The Passion of the Christ
By Paul Miller
How could one fail to comment on the media event
that has had everyone abuzz the past few weeks, the Ash Wednesday release of Met
Gibson's film The Passion of the Christ?
I
saw the film the first week it was out. I had been prepared for its graphic
depictions of Christ's sufferings by the massive publicity that preceded it. I
wasn't sure what to expect, only that it was hard hitting.
I
tried to examine the film on its own merits. It seemed to me that Gibson's
development of the characters in the film was somewhat stereotyped and shallow.

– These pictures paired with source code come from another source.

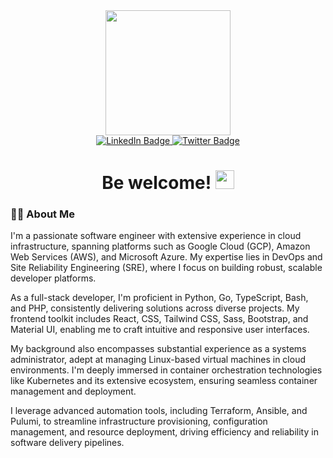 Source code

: <div id="header" align="center">
  <img src="https://media2.giphy.com/media/qgQUggAC3Pfv687qPC/giphy.gif?cid=ecf05e47z0w2pdqd52x1fan9tjh5c0lrmjqxn4qh78tn5wcv&rid=giphy.gif&ct=g" width="200"/>
  <div id="badges">
    <a href="your-linkedin-URL">
      <img src="https://img.shields.io/badge/LinkedIn-blue?style=for-the-badge&logo=linkedin&logoColor=white" alt="LinkedIn Badge"/>
    </a>
    <a href="your-twitter-URL">
      <img src="https://img.shields.io/badge/Twitter-blue?style=for-the-badge&logo=twitter&logoColor=white" alt="Twitter Badge"/>
    </a>
  </div>
  <img src="https://komarev.com/ghpvc/?username=robaraujodevops&style=flat-square&color=blue" alt=""/>
  <h1>
  Be welcome!
  <img src="https://media.giphy.com/media/hvRJCLFzcasrR4ia7z/giphy.gif" width="30px"/>
</h1>
</div>

### :woman_technologist: About Me

I'm a passionate software engineer with extensive experience in cloud infrastructure, spanning platforms such as Google Cloud (GCP), Amazon Web Services (AWS), and Microsoft Azure. My expertise lies in DevOps and Site Reliability Engineering (SRE), where I focus on building robust, scalable developer platforms.

As a full-stack developer, I'm proficient in Python, Go, TypeScript, Bash, and PHP, consistently delivering solutions across diverse projects. My frontend toolkit includes React, CSS, Tailwind CSS, Sass, Bootstrap, and Material UI, enabling me to craft intuitive and responsive user interfaces.

My background also encompasses substantial experience as a systems administrator, adept at managing Linux-based virtual machines in cloud environments. I'm deeply immersed in container orchestration technologies like Kubernetes and its extensive ecosystem, ensuring seamless container management and deployment.

I leverage advanced automation tools, including Terraform, Ansible, and Pulumi, to streamline infrastructure provisioning, configuration management, and resource deployment, driving efficiency and reliability in software delivery pipelines.

<!--
**robaraujodevops/robaraujodevops** is a ✨ _special_ ✨ repository because its `README.md` (this file) appears on your GitHub profile.

Here are some ideas to get you started:

- 🔭 I’m currently working on ...
- 🌱 I’m currently learning ...
- 👯 I’m looking to collaborate on ...
- 🤔 I’m looking for help with ...
- 💬 Ask me about ...
- 📫 How to reach me: ...
- 😄 Pronouns: ...
- ⚡ Fun fact: ...
-->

They came across as representatives of certain motives (cunning self-interest,
heroism) or emotions (rage, contempt, sorrow) than real three-dimensional people
with complex personalities. All in all, I thought it was not a great movie in
artistic terms. There was nothing subtle about it at all.
And
then, there was the violence. We had all been forewarned. And it certainly was
difficult to watch in places. I simply had to close my eyes.
It
took me a few days to come to terms with my own reaction to it and the
controversy that it had stirred up. Urbane critics in the secular media seemed
to be almost unanimous in their condemnation of the film "Brutal and
pornographic" was how one described it. There was a sense that the movie had no
point other than a mindless glorification of violence that broke all boundaries
of decency. Journalists who regularly review the most scurrilous material on the
stage or the screen were suddenly warning parents to protect their children from
this dangerous work.
Why?
I wondered. Why is everyone so upset about this film? For some it was political.
The Passion of the Christ was simply one more tactic by the
religious right to take over society. Reviewers commented on Gibson's
Catholicism, noting that he was a "conservative" Catholic who disapproved of
the reforms of Vatican II. Doesn't that say it all about the man's motives?
But
after a few days of sorting it out in my own mind, I realized what was
happening. Mel Gibson has confronted us afresh with the scandal of the cross. At
the heart of the Christian faith stands a deeply troubling truth - that the
incarnate Son of God not only died but underwent utter, complete and abject
humiliation. It's a message that Christians and pseudo-Christians have
attempted to downplay, sanitize and deny for 2000 years.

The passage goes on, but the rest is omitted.